WORK TO COMPLETE: Below is a listing with pictures in it; transcribe exactly the lines from the one that has "In order to" through the one that has "1) Raw Events", and omit those pictures.

PROVIDED DATA:

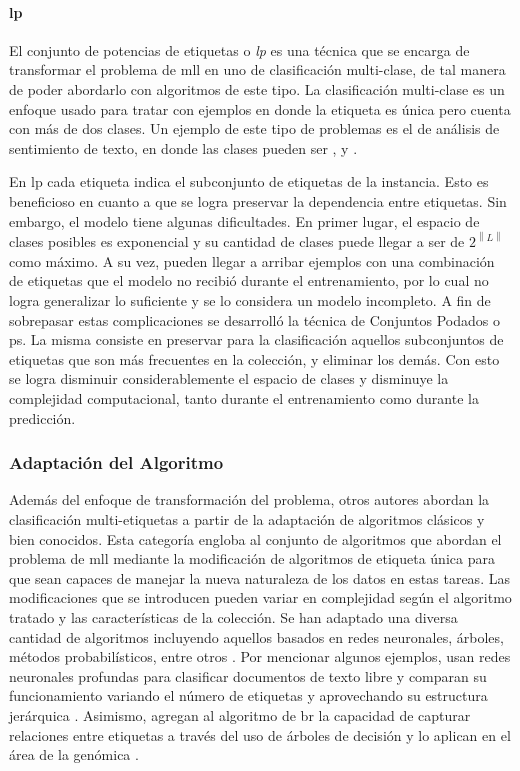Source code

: \paragraph{\acrfull{lp}}

El conjunto de potencias de etiquetas o \textit{\acrlong{lp}}
\cite{tsoumakas_random_2011} es una técnica que se encarga de transformar el
problema de \acrshort{mll} en uno de clasificación multi-clase, de tal manera de
poder abordarlo con algoritmos de este tipo. La clasificación multi-clase es un
enfoque usado para tratar con ejemplos en donde la etiqueta es única pero cuenta
con más de dos clases. Un ejemplo de este tipo de problemas es el de análisis de
sentimiento de texto, en donde las clases pueden ser ,
 y . 

En \acrshort{lp} cada etiqueta indica el subconjunto de etiquetas de
la instancia. Esto es beneficioso en cuanto a que se logra preservar la
dependencia entre etiquetas. Sin embargo, el modelo tiene algunas dificultades.
En primer lugar, el espacio de clases posibles es exponencial y su cantidad de
clases puede llegar a ser de $2^{\left\|L\right\|}$ como máximo. A su vez, pueden
llegar a arribar ejemplos con una combinación de etiquetas que el modelo no
recibió durante el entrenamiento, por lo cual no logra generalizar lo suficiente
y se lo considera un modelo incompleto. A fin de sobrepasar estas complicaciones
se desarrolló la técnica de Conjuntos Podados o \acrfull{ps}. La misma consiste
en preservar para la clasificación aquellos subconjuntos de etiquetas que son
más frecuentes en la colección, y eliminar los demás. Con esto se logra
disminuir considerablemente el espacio de clases y disminuye la complejidad
computacional, tanto durante el entrenamiento como durante la predicción.

\subsubsection{Adaptación del Algoritmo}

Además del enfoque de transformación del problema, otros autores abordan la
clasificación multi-etiquetas a partir de la adaptación de algoritmos clásicos y
bien conocidos. Esta categoría engloba al conjunto de algoritmos que abordan el
problema de \acrshort{mll} mediante la modificación de algoritmos de etiqueta
única para que sean capaces de manejar la nueva naturaleza de los datos en estas
tareas. Las modificaciones que se introducen pueden variar en complejidad según
el algoritmo tratado y las características de la colección.  Se han adaptado una
diversa cantidad de algoritmos incluyendo aquellos basados en redes neuronales,
árboles, métodos probabilísticos, entre otros \cite{herrera_multilabel_2016}.
Por mencionar algunos ejemplos, \citeauthor{gargiulo_deep_2018} usan redes
neuronales profundas para clasificar documentos de texto libre y comparan su
funcionamiento variando el número de etiquetas y aprovechando su estructura
jerárquica \cite{gargiulo_deep_2018}. Asimismo,
\citeauthor{tanaka_multi-label_2015} agregan al algoritmo de \acrshort{br} la
capacidad de capturar relaciones entre etiquetas a través del uso de árboles de
decisión y lo aplican en el área de la genómica \cite{tanaka_multi-label_2015}.

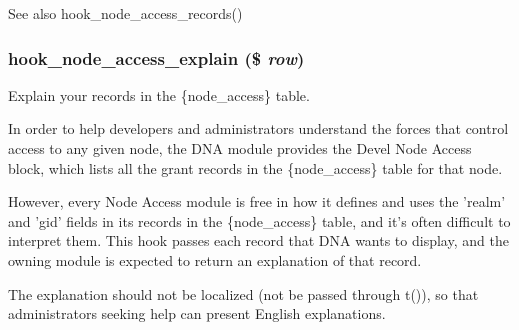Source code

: \begin{DoxySeeAlso}{See also}
hook\_\-node\_\-access\_\-records() 
\end{DoxySeeAlso}
\hypertarget{group__hooks_gaeedf3adea0813fb3631f26d0de83a68d}{
\subsubsection[{hook\_\-node\_\-access\_\-explain}]{\setlength{\rightskip}{0pt plus 5cm}hook\_\-node\_\-access\_\-explain (\$ {\em row})}}
\label{group__hooks_gaeedf3adea0813fb3631f26d0de83a68d}
Explain your records in the \{node\_\-access\} table.

In order to help developers and administrators understand the forces that control access to any given node, the DNA module provides the Devel Node Access block, which lists all the grant records in the \{node\_\-access\} table for that node.

However, every Node Access module is free in how it defines and uses the 'realm' and 'gid' fields in its records in the \{node\_\-access\} table, and it's often difficult to interpret them. This hook passes each record that DNA wants to display, and the owning module is expected to return an explanation of that record.

The explanation should not be localized (not be passed through t()), so that administrators seeking help can present English explanations.


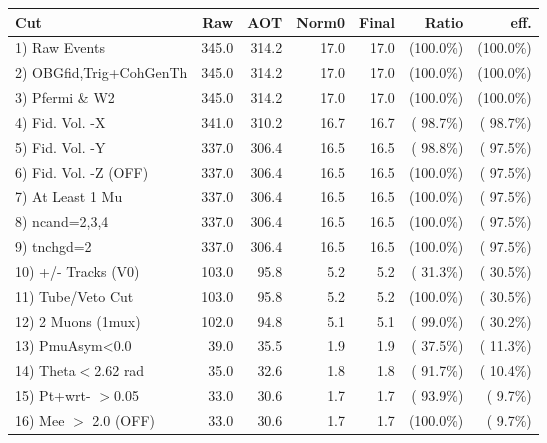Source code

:  \begin{table}[h!]\centering
 \begin{tabular}{||l||r|r|r|r|r|r||}
 \hline
 \hline
 Cut & Raw & AOT & Norm0 & Final & Ratio & eff.       \\
 \hline
  1) Raw Events           &        345.0 &        314.2 &         17.0 &         17.0 & (100.0\%) & (100.0\%) \\
  2) OBGfid,Trig+CohGenTh &        345.0 &        314.2 &         17.0 &         17.0 & (100.0\%) & (100.0\%) \\
  3) Pfermi \& W2         &        345.0 &        314.2 &         17.0 &         17.0 & (100.0\%) & (100.0\%) \\
  4) Fid. Vol. -X         &        341.0 &        310.2 &         16.7 &         16.7 & ( 98.7\%) & ( 98.7\%) \\
  5) Fid. Vol. -Y         &        337.0 &        306.4 &         16.5 &         16.5 & ( 98.8\%) & ( 97.5\%) \\
  6) Fid. Vol. -Z (OFF)   &        337.0 &        306.4 &         16.5 &         16.5 & (100.0\%) & ( 97.5\%) \\
  7) At Least 1 Mu        &        337.0 &        306.4 &         16.5 &         16.5 & (100.0\%) & ( 97.5\%) \\
  8) ncand=2,3,4          &        337.0 &        306.4 &         16.5 &         16.5 & (100.0\%) & ( 97.5\%) \\
  9) tnchgd=2             &        337.0 &        306.4 &         16.5 &         16.5 & (100.0\%) & ( 97.5\%) \\
 10) +/- Tracks (V0)      &        103.0 &         95.8 &          5.2 &          5.2 & ( 31.3\%) & ( 30.5\%) \\
 11) Tube/Veto Cut        &        103.0 &         95.8 &          5.2 &          5.2 & (100.0\%) & ( 30.5\%) \\
 12) 2 Muons (1mux)       &        102.0 &         94.8 &          5.1 &          5.1 & ( 99.0\%) & ( 30.2\%) \\
 13) PmuAsym<0.0          &         39.0 &         35.5 &          1.9 &          1.9 & ( 37.5\%) & ( 11.3\%) \\
 14) Theta$<$2.62 rad     &         35.0 &         32.6 &          1.8 &          1.8 & ( 91.7\%) & ( 10.4\%) \\
 15) Pt+wrt- $>$0.05      &         33.0 &         30.6 &          1.7 &          1.7 & ( 93.9\%) & (  9.7\%) \\
 16) Mee $>$ 2.0  (OFF)   &         33.0 &         30.6 &          1.7 &          1.7 & (100.0\%) & (  9.7\%) \\

\end{tabular}
\end{table}
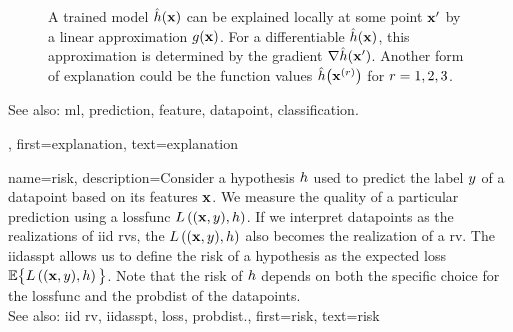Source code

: {{\begin{figure}[H]
\begin{center}
	 	\end{center}
	 	\caption{A trained \gls{model} $\hat{h}({\bf x})$ can be explained 
	     	locally at some point ${\bf x}'$ by a linear approximation $g({\bf x})$. 
	     	For a \gls{differentiable} $\hat{h}({\bf x})$, this approximation is 
	     	determined by the \gls{gradient} $\nabla \hat{h}({\bf x}')$. Another 
	     	form of explanation could be the \gls{function} values $\hat{h}\big({\bf x}^{(r)} \big)$ 
	     	for $r=1, 2, 3$. 
		\label{fig_explanation_dict}}
	 	\end{figure} 
		See also: \gls{ml}, \gls{prediction}, \gls{feature}, \gls{datapoint}, \gls{classification}.},
	first={explanation},
	text={explanation} 
}

{name={risk},
	description={Consider a \gls{hypothesis} $h$ used to predict the \gls{label} 
		$y$ of a \gls{datapoint} based on its \glspl{feature} ${\bf x}$. We measure 
		the quality of a particular \gls{prediction} using a \gls{lossfunc} $L\left(({\bf x},y),h \right)$. 
		If we interpret \glspl{datapoint} as the \glspl{realization} of \gls{iid} \glspl{rv}, 
		the $L\left(({\bf x},y),h \right)$ also becomes the \gls{realization} 
		of a \gls{rv}. The \gls{iidasspt} allows us to define the risk of a \gls{hypothesis} 
		as the expected \gls{loss} $\mathbb{E} \big\{L\left(({\bf x},y),h \right) \big\}$. 
		Note that the risk of $h$ depends on both the specific choice for the \gls{lossfunc} and the 
		\gls{probdist} of the \glspl{datapoint}.
					\\ 
		See also: \gls{iid} \gls{rv}, \gls{iidasspt}, \gls{loss}, \gls{probdist}.},
	first={risk},
	text={risk} 
}

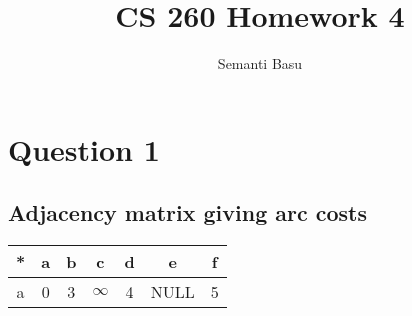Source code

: \documentclass{article}
\begin{document}
\title {CS 260 Homework 4}
\author{Semanti Basu}
\maketitle


\section*{Question 1}
\subsection*{Adjacency matrix giving arc costs}
\begin{center}
\begin{tabular}{c|c|c|c|c|c|c|}
\hline
* & a & b & c & d & e & f\\ \hline
a & 0 & 3 & $\infty$ & 4 & NULL & 5\\ \hline
\end{tabular}
\end{center}
\end{document}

EXPECTED ANSWER:
In order to help developers and administrators understand the forces that control access to any given node, the DNA module provides the Devel Node Access block, which lists all the grant records in the \{node\_\-access\} table for that node.

However, every Node Access module is free in how it defines and uses the 'realm' and 'gid' fields in its records in the \{node\_\-access\} table, and it's often difficult to interpret them. This hook passes each record that DNA wants to display, and the owning module is expected to return an explanation of that record.

The explanation should not be localized (not be passed through t()), so that administrators seeking help can present English explanations.


Source code

:  \begin{table}[h!]\centering
 \begin{tabular}{||l||r|r|r|r|r|r||}
 \hline
 \hline
 Cut & Raw & AOT & Norm0 & Final & Ratio & eff.       \\
 \hline
  1) Raw Events           &        345.0 &        314.2 &         17.0 &         17.0 & (100.0\%) & (100.0\%) \\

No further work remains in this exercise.